Find the Right Service
If you are hiring a lawn company, good for you! It is a great thing to take pride in your home and your property and to make things look the best that you can. This does not excuse you from what they do on the property, though. Make sure to research the company that you hire. Look at their core values, go through their website, and make sure you can feel good about hiring them.
If you are only looking at the cost then the above situation will happen much more than you think. Be sure to ask questions like, are you mindful and smart with the applications? Are your technicians trained and experienced? Do you try to use the most eco-friendly products and solutions possible?
Know Some Lawn Basics
Learn a few things about the most common lawn problems in our area. You don’t need to become a lawn care expert, but having a little knowledge can help you immensely. Here are a few things I wish all lawn owners knew, so that they could recognize problems when they develop.
This may change depending on the region and type of soil and grass you have, but here are a few overall tips that may be helpful.

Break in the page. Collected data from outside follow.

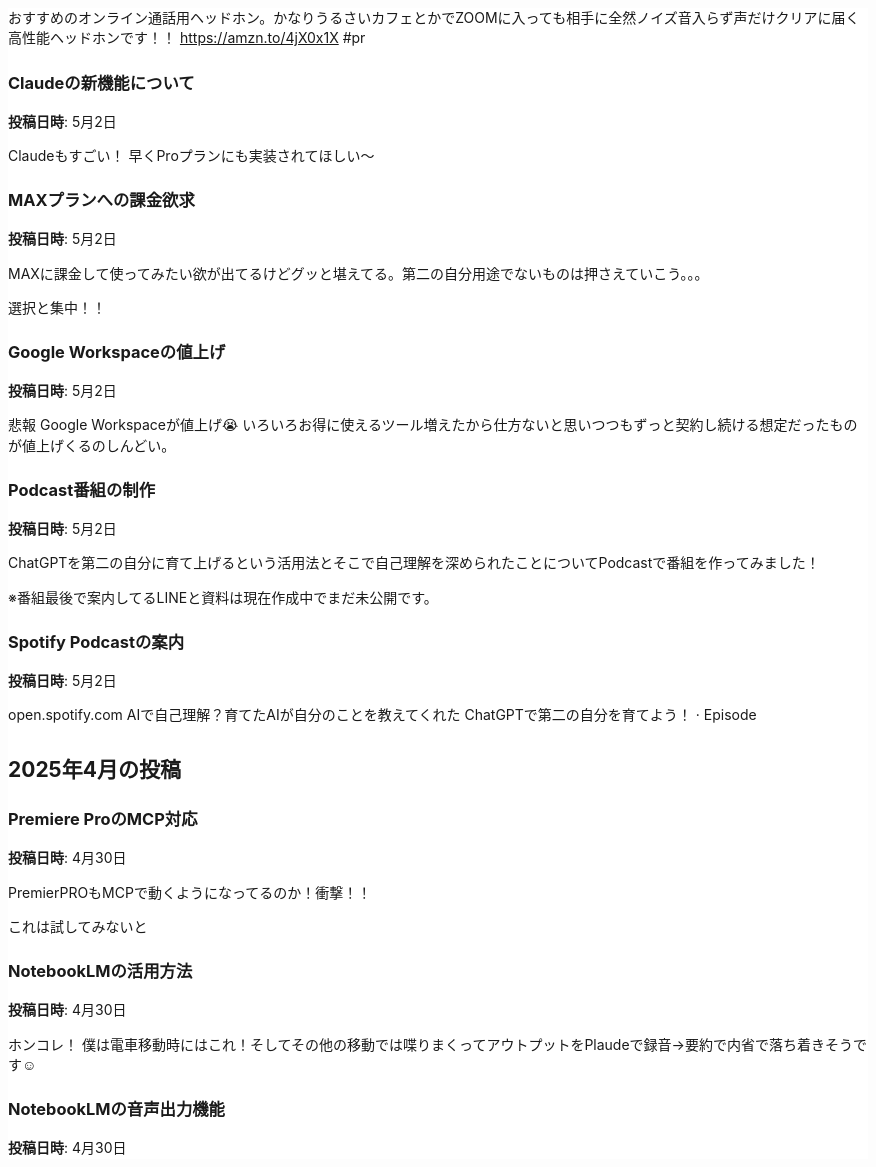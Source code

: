 おすすめのオンライン通話用ヘッドホン。かなりうるさいカフェとかでZOOMに入っても相手に全然ノイズ音入らず声だけクリアに届く高性能ヘッドホンです！！
https://amzn.to/4jX0x1X #pr

### Claudeの新機能について
**投稿日時**: 5月2日

Claudeもすごい！
早くProプランにも実装されてほしい〜

### MAXプランへの課金欲求
**投稿日時**: 5月2日

MAXに課金して使ってみたい欲が出てるけどグッと堪えてる。第二の自分用途でないものは押さえていこう。。。

選択と集中！！

### Google Workspaceの値上げ
**投稿日時**: 5月2日

悲報
Google Workspaceが値上げ😭
いろいろお得に使えるツール増えたから仕方ないと思いつつもずっと契約し続ける想定だったものが値上げくるのしんどい。

### Podcast番組の制作
**投稿日時**: 5月2日

ChatGPTを第二の自分に育て上げるという活用法とそこで自己理解を深められたことについてPodcastで番組を作ってみました！

※番組最後で案内してるLINEと資料は現在作成中でまだ未公開です。

### Spotify Podcastの案内
**投稿日時**: 5月2日

open.spotify.com
AIで自己理解？育てたAIが自分のことを教えてくれた
ChatGPTで第二の自分を育てよう！ · Episode

## 2025年4月の投稿

### Premiere ProのMCP対応
**投稿日時**: 4月30日

PremierPROもMCPで動くようになってるのか！衝撃！！

これは試してみないと

### NotebookLMの活用方法
**投稿日時**: 4月30日

ホンコレ！
僕は電車移動時にはこれ！そしてその他の移動では喋りまくってアウトプットをPlaudeで録音→要約で内省で落ち着きそうです☺️

### NotebookLMの音声出力機能
**投稿日時**: 4月30日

The green outer ring received less urine and is acting more like fertilizer, thus causing a dark green and rapid growth. It is also common to see the green ring around dog feces that have been left on the lawn for several days.
Again, this is related to the nutrients leaching into the soil. There is not a lot that can be done from a product standpoint. There are products on the market that you can feed your dog to neutralize their urine, but I would not recommend that. There are also some products you can spray on the spot as soon as your pet is done going to the bathroom, but they are tricky because you need to be out there right away.
Although there’s not much that can be done right now, they are testing some new products so I will be researching them.
Notice how irregular and bizarre these shapes are. Normally (here in Utah) you will see fungus damage show from early summer to early fall. There are many different types of lawn fungus so it helps to know which kind you have so that you can treat it with the correct product. Not all fungus are created and treated equal.
Drought or Dry spot
The lawn can become stressed from heat to drought. And here in Utah we are so high in elevation that it can be hard to keep a lawn from getting dry. If you see this, the first thing I would do is check all sprinkler heads and make sure you visually can see each area getting hit. You may need to increase your sprinkler time. There are also products like “Revive” and other organic soil conditioners that can help it bounce back.
There are quite a few different lawn problems but my goal here was to make you aware of a few of the most common ones and have you think before you just sign up for services. Over the years, I have been to many properties where someone saw one grub and they wanted the entire lawn treated.
The truth is, if you see a grub or a few it’s okay. There are all kinds of insects in your soil. It’s an ecosystem, they work together to keep things in balance and check. When you plaster insecticide across your lawn, you may be doing more damage than good in the long run. You may be killing thousands of beneficial insects. If you receive a diagnosis from a lawn care company be sure to check for the following:
Make sure to have the correct diagnosis.
Treat it correctly with the least amount of excess and impact.
Weigh out all the options.
Look for organic and eco-friendly solutions to these problems.